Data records
=== Section Start ===

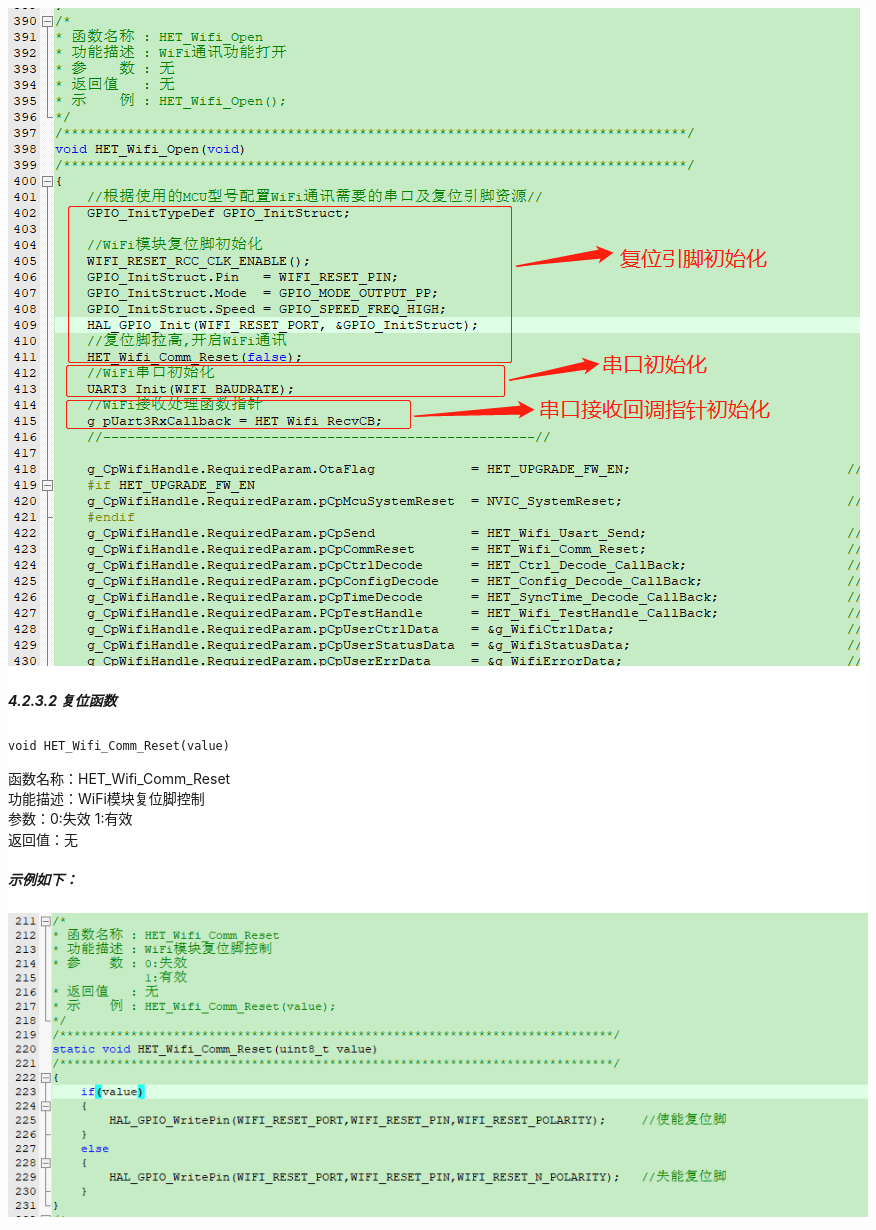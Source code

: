 ![](/assets/mcu/UartInit.png) 

##### 4.2.3.2 复位函数
	void HET_Wifi_Comm_Reset(value)	  
函数名称：HET_Wifi_Comm_Reset   
功能描述：WiFi模块复位脚控制        
参数：0:失效 1:有效         	
返回值：无          
##### 示例如下：   
![](/assets/mcu/ResetNew.png)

=== Section End ===

**YOUR GOAL:** Show the lines above that include "assets".

**RESULT OF THE TASK:**
: ![](/assets/mcu/UartInit.png) 
![](/assets/mcu/ResetNew.png)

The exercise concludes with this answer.